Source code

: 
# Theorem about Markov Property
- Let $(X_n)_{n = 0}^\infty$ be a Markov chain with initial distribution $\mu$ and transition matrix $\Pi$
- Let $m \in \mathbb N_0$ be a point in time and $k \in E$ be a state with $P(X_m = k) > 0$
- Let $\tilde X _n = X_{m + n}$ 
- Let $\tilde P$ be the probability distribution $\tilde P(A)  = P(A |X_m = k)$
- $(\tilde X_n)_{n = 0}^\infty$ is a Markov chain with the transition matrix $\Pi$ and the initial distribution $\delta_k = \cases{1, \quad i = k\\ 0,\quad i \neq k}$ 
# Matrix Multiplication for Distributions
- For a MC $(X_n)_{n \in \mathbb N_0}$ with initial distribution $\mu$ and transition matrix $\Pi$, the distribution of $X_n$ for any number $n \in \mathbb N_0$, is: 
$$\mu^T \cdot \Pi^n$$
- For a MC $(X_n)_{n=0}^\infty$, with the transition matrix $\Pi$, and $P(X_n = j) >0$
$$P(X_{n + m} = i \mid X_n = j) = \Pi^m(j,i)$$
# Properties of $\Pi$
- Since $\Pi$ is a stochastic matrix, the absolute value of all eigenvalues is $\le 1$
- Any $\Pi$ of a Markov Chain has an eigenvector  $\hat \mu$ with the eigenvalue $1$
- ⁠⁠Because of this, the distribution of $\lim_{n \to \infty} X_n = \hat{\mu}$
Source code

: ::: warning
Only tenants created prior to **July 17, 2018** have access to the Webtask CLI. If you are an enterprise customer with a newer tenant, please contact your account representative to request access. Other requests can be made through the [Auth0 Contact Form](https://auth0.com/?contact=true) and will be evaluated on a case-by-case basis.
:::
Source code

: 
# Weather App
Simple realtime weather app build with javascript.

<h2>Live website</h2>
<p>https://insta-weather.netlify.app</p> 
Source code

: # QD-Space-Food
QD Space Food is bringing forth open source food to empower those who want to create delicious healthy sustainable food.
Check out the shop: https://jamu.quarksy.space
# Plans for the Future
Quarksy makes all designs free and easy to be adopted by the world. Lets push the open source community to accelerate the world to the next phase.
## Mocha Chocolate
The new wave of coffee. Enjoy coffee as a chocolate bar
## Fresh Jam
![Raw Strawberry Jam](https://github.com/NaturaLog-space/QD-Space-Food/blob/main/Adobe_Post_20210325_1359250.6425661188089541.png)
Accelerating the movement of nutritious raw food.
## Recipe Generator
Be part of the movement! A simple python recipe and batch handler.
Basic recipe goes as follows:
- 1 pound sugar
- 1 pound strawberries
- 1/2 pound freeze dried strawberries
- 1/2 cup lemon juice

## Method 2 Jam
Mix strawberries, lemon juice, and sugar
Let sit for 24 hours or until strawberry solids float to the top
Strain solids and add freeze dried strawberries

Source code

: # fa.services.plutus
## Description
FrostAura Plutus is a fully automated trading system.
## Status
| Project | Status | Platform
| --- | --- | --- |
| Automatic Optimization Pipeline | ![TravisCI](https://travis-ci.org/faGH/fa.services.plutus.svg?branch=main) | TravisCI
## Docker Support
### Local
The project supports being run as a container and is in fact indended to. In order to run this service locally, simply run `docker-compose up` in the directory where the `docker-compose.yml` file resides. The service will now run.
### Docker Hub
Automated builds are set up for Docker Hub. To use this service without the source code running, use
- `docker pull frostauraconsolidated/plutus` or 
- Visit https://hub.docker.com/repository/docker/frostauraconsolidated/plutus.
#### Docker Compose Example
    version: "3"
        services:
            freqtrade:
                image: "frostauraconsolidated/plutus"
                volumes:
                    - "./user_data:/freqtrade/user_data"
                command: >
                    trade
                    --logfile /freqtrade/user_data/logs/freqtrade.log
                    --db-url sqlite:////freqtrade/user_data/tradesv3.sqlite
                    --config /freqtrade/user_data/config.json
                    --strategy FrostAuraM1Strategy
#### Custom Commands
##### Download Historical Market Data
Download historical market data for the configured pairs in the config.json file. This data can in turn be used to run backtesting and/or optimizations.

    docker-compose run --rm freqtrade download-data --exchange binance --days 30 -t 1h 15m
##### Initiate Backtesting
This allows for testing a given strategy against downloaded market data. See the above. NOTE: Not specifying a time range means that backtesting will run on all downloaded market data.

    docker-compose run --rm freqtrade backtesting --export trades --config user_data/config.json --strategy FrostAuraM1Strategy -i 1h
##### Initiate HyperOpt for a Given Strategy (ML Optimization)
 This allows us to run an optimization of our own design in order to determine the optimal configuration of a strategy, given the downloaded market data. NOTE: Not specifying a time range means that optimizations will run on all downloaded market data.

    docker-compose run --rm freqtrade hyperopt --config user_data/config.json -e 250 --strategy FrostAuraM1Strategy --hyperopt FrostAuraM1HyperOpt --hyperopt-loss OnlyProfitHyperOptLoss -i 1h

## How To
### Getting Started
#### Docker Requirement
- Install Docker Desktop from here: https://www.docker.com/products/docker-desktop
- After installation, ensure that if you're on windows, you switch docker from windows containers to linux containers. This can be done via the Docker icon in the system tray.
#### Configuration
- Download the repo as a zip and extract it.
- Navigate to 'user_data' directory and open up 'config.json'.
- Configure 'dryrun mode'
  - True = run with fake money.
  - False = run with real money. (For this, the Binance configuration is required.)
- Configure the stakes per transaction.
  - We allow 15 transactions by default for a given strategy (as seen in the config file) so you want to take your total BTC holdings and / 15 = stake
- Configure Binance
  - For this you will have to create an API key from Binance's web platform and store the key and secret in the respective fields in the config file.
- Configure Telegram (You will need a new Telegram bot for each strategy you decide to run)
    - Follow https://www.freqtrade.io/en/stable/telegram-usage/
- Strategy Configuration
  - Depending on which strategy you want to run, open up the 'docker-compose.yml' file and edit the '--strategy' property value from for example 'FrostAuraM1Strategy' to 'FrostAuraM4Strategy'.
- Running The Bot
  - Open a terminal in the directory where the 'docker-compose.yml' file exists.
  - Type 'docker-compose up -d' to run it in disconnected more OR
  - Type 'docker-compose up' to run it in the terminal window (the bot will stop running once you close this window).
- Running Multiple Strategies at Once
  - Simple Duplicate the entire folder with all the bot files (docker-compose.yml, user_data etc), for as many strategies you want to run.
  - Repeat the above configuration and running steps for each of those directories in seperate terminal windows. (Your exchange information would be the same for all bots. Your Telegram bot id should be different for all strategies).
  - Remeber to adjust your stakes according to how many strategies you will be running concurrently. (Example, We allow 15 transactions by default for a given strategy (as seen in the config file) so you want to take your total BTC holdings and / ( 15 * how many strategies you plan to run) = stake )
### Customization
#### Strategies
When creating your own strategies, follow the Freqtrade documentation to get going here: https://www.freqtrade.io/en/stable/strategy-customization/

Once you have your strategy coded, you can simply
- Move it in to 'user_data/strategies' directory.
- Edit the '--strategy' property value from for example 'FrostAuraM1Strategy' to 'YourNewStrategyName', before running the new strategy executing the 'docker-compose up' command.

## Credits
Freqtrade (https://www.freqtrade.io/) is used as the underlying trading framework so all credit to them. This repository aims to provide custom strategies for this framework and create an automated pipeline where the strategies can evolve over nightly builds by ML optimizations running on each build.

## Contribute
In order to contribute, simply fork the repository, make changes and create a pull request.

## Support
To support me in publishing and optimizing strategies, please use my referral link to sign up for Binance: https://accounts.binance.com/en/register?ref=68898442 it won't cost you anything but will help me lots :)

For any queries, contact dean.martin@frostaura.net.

+ + + + +

Having read the records above, print them out again exactly.

**Answer section:**
Source code

: 
# Theorem about Markov Property
- Let $(X_n)_{n = 0}^\infty$ be a Markov chain with initial distribution $\mu$ and transition matrix $\Pi$
- Let $m \in \mathbb N_0$ be a point in time and $k \in E$ be a state with $P(X_m = k) > 0$
- Let $\tilde X _n = X_{m + n}$ 
- Let $\tilde P$ be the probability distribution $\tilde P(A)  = P(A |X_m = k)$
- $(\tilde X_n)_{n = 0}^\infty$ is a Markov chain with the transition matrix $\Pi$ and the initial distribution $\delta_k = \cases{1, \quad i = k\\ 0,\quad i \neq k}$ 
# Matrix Multiplication for Distributions
- For a MC $(X_n)_{n \in \mathbb N_0}$ with initial distribution $\mu$ and transition matrix $\Pi$, the distribution of $X_n$ for any number $n \in \mathbb N_0$, is: 
$$\mu^T \cdot \Pi^n$$
- For a MC $(X_n)_{n=0}^\infty$, with the transition matrix $\Pi$, and $P(X_n = j) >0$
$$P(X_{n + m} = i \mid X_n = j) = \Pi^m(j,i)$$
# Properties of $\Pi$
- Since $\Pi$ is a stochastic matrix, the absolute value of all eigenvalues is $\le 1$
- Any $\Pi$ of a Markov Chain has an eigenvector  $\hat \mu$ with the eigenvalue $1$
- ⁠⁠Because of this, the distribution of $\lim_{n \to \infty} X_n = \hat{\mu}$
Source code

: ::: warning
Only tenants created prior to **July 17, 2018** have access to the Webtask CLI. If you are an enterprise customer with a newer tenant, please contact your account representative to request access. Other requests can be made through the [Auth0 Contact Form](https://auth0.com/?contact=true) and will be evaluated on a case-by-case basis.
:::
Source code

: 
# Weather App
Simple realtime weather app build with javascript.

<h2>Live website</h2>
<p>https://insta-weather.netlify.app</p> 
Source code

: # QD-Space-Food
QD Space Food is bringing forth open source food to empower those who want to create delicious healthy sustainable food.
Check out the shop: https://jamu.quarksy.space
# Plans for the Future
Quarksy makes all designs free and easy to be adopted by the world. Lets push the open source community to accelerate the world to the next phase.
## Mocha Chocolate
The new wave of coffee. Enjoy coffee as a chocolate bar
## Fresh Jam
![Raw Strawberry Jam](https://github.com/NaturaLog-space/QD-Space-Food/blob/main/Adobe_Post_20210325_1359250.6425661188089541.png)
Accelerating the movement of nutritious raw food.
## Recipe Generator
Be part of the movement! A simple python recipe and batch handler.
Basic recipe goes as follows:
- 1 pound sugar
- 1 pound strawberries
- 1/2 pound freeze dried strawberries
- 1/2 cup lemon juice

## Method 2 Jam
Mix strawberries, lemon juice, and sugar
Let sit for 24 hours or until strawberry solids float to the top
Strain solids and add freeze dried strawberries

Source code

: # fa.services.plutus
## Description
FrostAura Plutus is a fully automated trading system.
## Status
| Project | Status | Platform
| --- | --- | --- |
| Automatic Optimization Pipeline | ![TravisCI](https://travis-ci.org/faGH/fa.services.plutus.svg?branch=main) | TravisCI
## Docker Support
### Local
The project supports being run as a container and is in fact indended to. In order to run this service locally, simply run `docker-compose up` in the directory where the `docker-compose.yml` file resides. The service will now run.
### Docker Hub
Automated builds are set up for Docker Hub. To use this service without the source code running, use
- `docker pull frostauraconsolidated/plutus` or 
- Visit https://hub.docker.com/repository/docker/frostauraconsolidated/plutus.
#### Docker Compose Example
    version: "3"
        services:
            freqtrade:
                image: "frostauraconsolidated/plutus"
                volumes:
                    - "./user_data:/freqtrade/user_data"
                command: >
                    trade
                    --logfile /freqtrade/user_data/logs/freqtrade.log
                    --db-url sqlite:////freqtrade/user_data/tradesv3.sqlite
                    --config /freqtrade/user_data/config.json
                    --strategy FrostAuraM1Strategy
#### Custom Commands
##### Download Historical Market Data
Download historical market data for the configured pairs in the config.json file. This data can in turn be used to run backtesting and/or optimizations.

    docker-compose run --rm freqtrade download-data --exchange binance --days 30 -t 1h 15m
##### Initiate Backtesting
This allows for testing a given strategy against downloaded market data. See the above. NOTE: Not specifying a time range means that backtesting will run on all downloaded market data.

    docker-compose run --rm freqtrade backtesting --export trades --config user_data/config.json --strategy FrostAuraM1Strategy -i 1h
##### Initiate HyperOpt for a Given Strategy (ML Optimization)
 This allows us to run an optimization of our own design in order to determine the optimal configuration of a strategy, given the downloaded market data. NOTE: Not specifying a time range means that optimizations will run on all downloaded market data.

    docker-compose run --rm freqtrade hyperopt --config user_data/config.json -e 250 --strategy FrostAuraM1Strategy --hyperopt FrostAuraM1HyperOpt --hyperopt-loss OnlyProfitHyperOptLoss -i 1h

## How To
### Getting Started
#### Docker Requirement
- Install Docker Desktop from here: https://www.docker.com/products/docker-desktop
- After installation, ensure that if you're on windows, you switch docker from windows containers to linux containers. This can be done via the Docker icon in the system tray.
#### Configuration
- Download the repo as a zip and extract it.
- Navigate to 'user_data' directory and open up 'config.json'.
- Configure 'dryrun mode'
  - True = run with fake money.
  - False = run with real money. (For this, the Binance configuration is required.)
- Configure the stakes per transaction.
  - We allow 15 transactions by default for a given strategy (as seen in the config file) so you want to take your total BTC holdings and / 15 = stake
- Configure Binance
  - For this you will have to create an API key from Binance's web platform and store the key and secret in the respective fields in the config file.
- Configure Telegram (You will need a new Telegram bot for each strategy you decide to run)
    - Follow https://www.freqtrade.io/en/stable/telegram-usage/
- Strategy Configuration
  - Depending on which strategy you want to run, open up the 'docker-compose.yml' file and edit the '--strategy' property value from for example 'FrostAuraM1Strategy' to 'FrostAuraM4Strategy'.
- Running The Bot
  - Open a terminal in the directory where the 'docker-compose.yml' file exists.
  - Type 'docker-compose up -d' to run it in disconnected more OR
  - Type 'docker-compose up' to run it in the terminal window (the bot will stop running once you close this window).
- Running Multiple Strategies at Once
  - Simple Duplicate the entire folder with all the bot files (docker-compose.yml, user_data etc), for as many strategies you want to run.
  - Repeat the above configuration and running steps for each of those directories in seperate terminal windows. (Your exchange information would be the same for all bots. Your Telegram bot id should be different for all strategies).
  - Remeber to adjust your stakes according to how many strategies you will be running concurrently. (Example, We allow 15 transactions by default for a given strategy (as seen in the config file) so you want to take your total BTC holdings and / ( 15 * how many strategies you plan to run) = stake )
### Customization
#### Strategies
When creating your own strategies, follow the Freqtrade documentation to get going here: https://www.freqtrade.io/en/stable/strategy-customization/

Once you have your strategy coded, you can simply
- Move it in to 'user_data/strategies' directory.
- Edit the '--strategy' property value from for example 'FrostAuraM1Strategy' to 'YourNewStrategyName', before running the new strategy executing the 'docker-compose up' command.

## Credits
Freqtrade (https://www.freqtrade.io/) is used as the underlying trading framework so all credit to them. This repository aims to provide custom strategies for this framework and create an automated pipeline where the strategies can evolve over nightly builds by ML optimizations running on each build.

## Contribute
In order to contribute, simply fork the repository, make changes and create a pull request.

## Support
To support me in publishing and optimizing strategies, please use my referral link to sign up for Binance: https://accounts.binance.com/en/register?ref=68898442 it won't cost you anything but will help me lots :)

For any queries, contact dean.martin@frostaura.net.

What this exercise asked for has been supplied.